El Paso police don’t yet have an official motive in Gonzalez’s slaying, but chief Allen said detectives are working on the assumption that a cartel colleague discovered he was discussing their illegal activities with federal agents.

Allen, who lives behind Gonzalez’s house and heard the shots from his backyard, told the AP that he and other local authorities knew Gonzalez had been involved with drugs in the past but had no idea he was both a ranking Mexican gangster and federal informant. He’s angry he wasn’t briefed about a case his department now must solve as a local homicide.

Cooperation among law enforcement agencies is seen as crucial to the success of the federal and state law enforcement agencies that fill El Paso, one of the country’s largest border cities and a major inland port.

The week after the killing, during a tense meeting of a multi-agency group called the High Intensity Drug Trafficking Area, Allen said he told federal authorities that his future cooperation depended on them keeping his department informed of their activities.

“How’d you like it if this happened in your neighborhood?” Allen said he told the gathering.

The bullets that killed Gonzalez were fired at such close range that three may have traveled through his body and lodged in a neighbor’s stucco wall and a parked car. A bloodstain still marked the street where the neighbors sat to watch the kids play. Now, aside from Allen, people living in the Rancho del Sol neighborhood are too scared to speak publicly about Gonzalez or his family.

Aldo Valderrabano lives around the corner from the Gonzalez’s second home, a more modest 1,800-square-foot, two-story house they used to live in a little more than a mile away. He said the Gonzalez family moved to the $365,000, 3,300-square-foot home listed in Solis’s name, a few months after she mysteriously lost three fingers last year.

Valderrabano’s wife visited Solis in the hospital, and he said Solis would only say the fingers were lost “in an accident.” She had no other apparent injuries. They haven’t been seen since the shooting, although El Paso police spokesman Javier Sambrano said investigators are in contact with the family. He said Solis and her children are staying at an undisclosed location, “a move they did on their own.”

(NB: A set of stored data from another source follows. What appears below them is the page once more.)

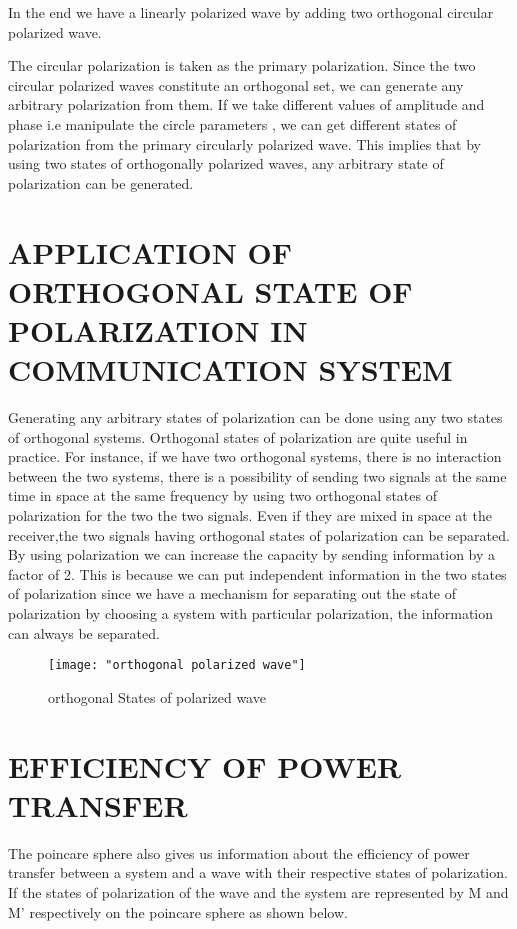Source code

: 	In the end we have a linearly polarized wave by adding two orthogonal circular polarized wave.
	
	The circular polarization is taken as the primary polarization. Since the two circular polarized waves constitute an orthogonal set, we can generate any arbitrary polarization from them. If we take different values of amplitude and phase i.e manipulate the circle parameters , we can get different states of polarization from the primary circularly polarized wave. This implies that by using two states of orthogonally polarized waves, any arbitrary state of polarization can be generated.
	
	
	\section{APPLICATION OF ORTHOGONAL STATE OF POLARIZATION IN COMMUNICATION SYSTEM}	
	Generating any arbitrary states of polarization can be done using any two states of orthogonal systems. Orthogonal states of polarization are quite useful in practice. For instance, if we have two orthogonal systems, there is no interaction between the two systems, there is a possibility of sending two signals at the same time in space at the same frequency by using two orthogonal states of polarization for the two the two signals. Even if they are mixed in space at the receiver,the two signals having orthogonal states of polarization can be separated. By using polarization we can increase the capacity by sending information by a factor of 2. This is because we can put independent information in the two states of polarization since we have a mechanism for separating out the state of polarization by choosing a system with particular polarization, the information can always be separated.	
	\begin{figure}[h]
		\centering
		\texttt{[image: "orthogonal polarized wave"]}
		\caption{orthogonal States of polarized wave}
		\label{fig:orthogonal-polarized-wave}
	\end{figure}
	\newpage
	\section{EFFICIENCY OF POWER TRANSFER}
	
	The poincare sphere also gives us information about the efficiency of power transfer between a system and a wave with their respective states of polarization. If the states of polarization of the wave and the system are represented by M and M' respectively on the poincare sphere as shown below.\\
	
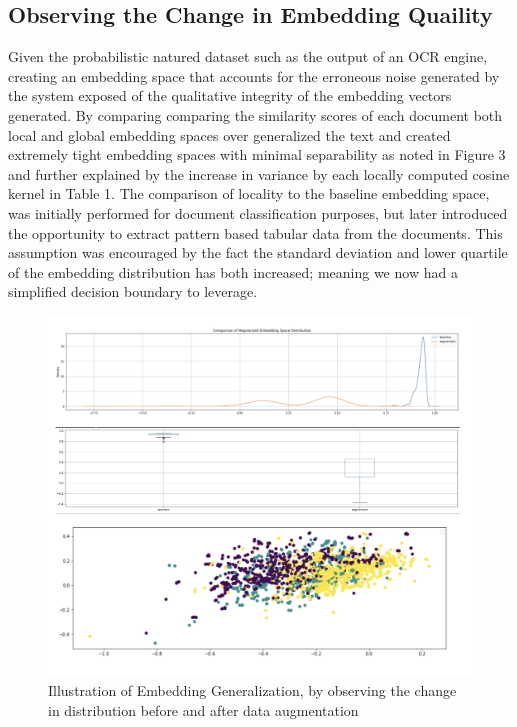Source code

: \documentclass{article}
\begin{document}
\subsection{Observing the Change in Embedding Quaility}
Given the probabilistic natured dataset such as the output of an OCR engine, creating an embedding space that accounts for the erroneous noise generated by the system exposed of the qualitative integrity of the embedding vectors generated. By comparing comparing the similarity scores of each document both local and global embedding spaces over generalized the text and created extremely tight embedding spaces with minimal separability as noted in Figure 3 and further explained by the increase in variance by each locally computed cosine kernel in Table 1. The comparison of locality to the baseline embedding space, was initially performed for document classification purposes, but later introduced the opportunity to extract pattern based tabular data from the documents. This assumption was encouraged by the fact the standard deviation and lower quartile of the embedding distribution has both increased; meaning we now had a simplified decision boundary to leverage.
\graphicspath{{images}}
\begin{figure}[htp]
    \center
    \includegraphics[scale=.33]{results1}
    \caption{Illustration of Embedding Generalization, by observing the change in distribution before and after data augmentation}
    \label{fig:res1} 
\end{figure}
\end{document}
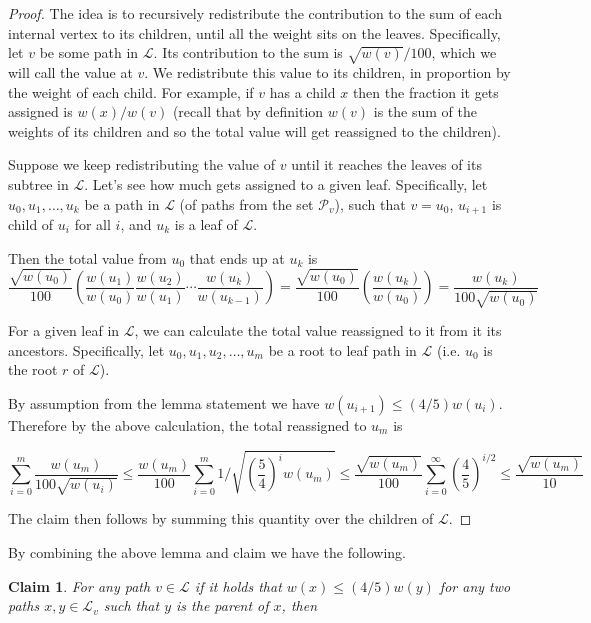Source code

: \documentclass[11pt]{article}
\newtheorem{claim}[theorem]{Claim}
\theoremstyle{definition}
\newcommand{\pth}[2][\!]{#1\left({#2}\right)}
\begin{document}
{\begin{proof}
The idea is to recursively redistribute the contribution to the sum of each internal vertex to its children, 
until all the weight sits on the leaves.  Specifically, let $v$ be some path in $\mathcal{L}$.  Its 
contribution to the sum is $\sqrt{w(v)}/100$, which we will call the value at $v$.  We redistribute this 
value to its children, in proportion by the weight of each child.  For example, if $v$ has a child $x$ then 
the fraction it gets assigned is $w(x)/w(v)$ (recall that by definition $w(v)$ is the sum of the weights of 
its children and so the total value will get reassigned to the children).

Suppose we keep redistributing the value of $v$ until it reaches the leaves of its subtree in $\mathcal{L}$.  
Let's see how much gets assigned to a given leaf.  Specifically, let $u_0, u_1, \ldots, u_k$ 
be a path in $\mathcal{L}$ (of paths from the set $\mathcal{P}_v$), such that $v=u_0$, $u_{i+1}$ 
is child of $u_i$ for all $i$, and $u_k$ is a leaf of $\mathcal{L}$.  

Then the total value from $u_0$ that ends up at $u_k$ is 
\[
\frac{\sqrt{w(u_0)}}{100} \pth{ \frac{w(u_1)}{w(u_0)} \frac{w(u_2)}{w(u_1)} \cdots \frac{w(u_k)}{w(u_{k-1})} }
= \frac{\sqrt{w(u_0)}}{100} \pth{ \frac{w(u_k)}{w(u_0)} } = \frac{w(u_k)}{100\sqrt{w(u_0)}}
\]

For a given leaf in $\mathcal{L}$, we can calculate the total value reassigned to it from it its ancestors.
Specifically, let $u_0, u_1, u_2, \dots, u_m$ be a root to leaf path in $\mathcal{L}$ 
(i.e. $u_0$ is the root $r$ of $\mathcal{L}$).

By assumption from the lemma statement we have $w(u_{i+1})\leq (4/5) w(u_i)$.  Therefore by the above calculation, 
the total reassigned to $u_m$ is 

\[
 \sum_{i=0}^m \frac{w(u_m)}{100\sqrt{w(u_i)}} \leq \frac{w(u_m)}{100} \sum_{i=0}^m 1 \Big/ \sqrt{\pth{\frac{5}{4}}^iw(u_m)} 
 \leq \frac{\sqrt{w(u_m)}}{100} \sum_{i=0}^{\infty} \pth{\frac{4}{5}}^{i/2} \leq \frac{\sqrt{w(u_m)}}{10}
\]

The claim then follows by summing this quantity over the children of $\mathcal{L}$.
\end{proof}

By combining the above lemma and claim we have the following.

\begin{claim}
For any path $v\in \mathcal{L}$ if it holds that 
$w(x)\leq (4/5) w(y)$ for any two paths $x,y\in \mathcal{L}_v$ such that $y$ is the parent of $x$, then 


\end{claim}}
\end{document}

Gonzalez is listed in business records as the only contact for El Nuevo Rey (“The New King” in Spanish) freight company, which shares an address with his home. Federal Express packages for the company continued to arrive daily on Gonzalez’s front porch for weeks after the shooting. Business records show the company had annual sales of about $84,000.

He is also listed as the sole contact at that address for Gonzalez Auto Parts, Letters And Colors Day Care and Transportes Gonzalez. Neighbors said they have seen no evidence of any activity related to these kinds of businesses at the house.

Valerrabano said Solis told him the family was from Villa Ahumada, Mexico, a small town south of Ciudad Juarez that has been virtually taken over by cartel fighters in recent months. She said Gonzalez manned a family-owned food stand in Juarez, a city of about 1.1 million that abuts El Paso and is now occupied by the Mexican army in the government’s battle against drug gangs.

But while in El Paso, Valerrabano said, Gonzalez and his family were very pleasant. The families’ children often played together.

“They were very quiet, we didn’t have any problems with them,” Valerrabano said.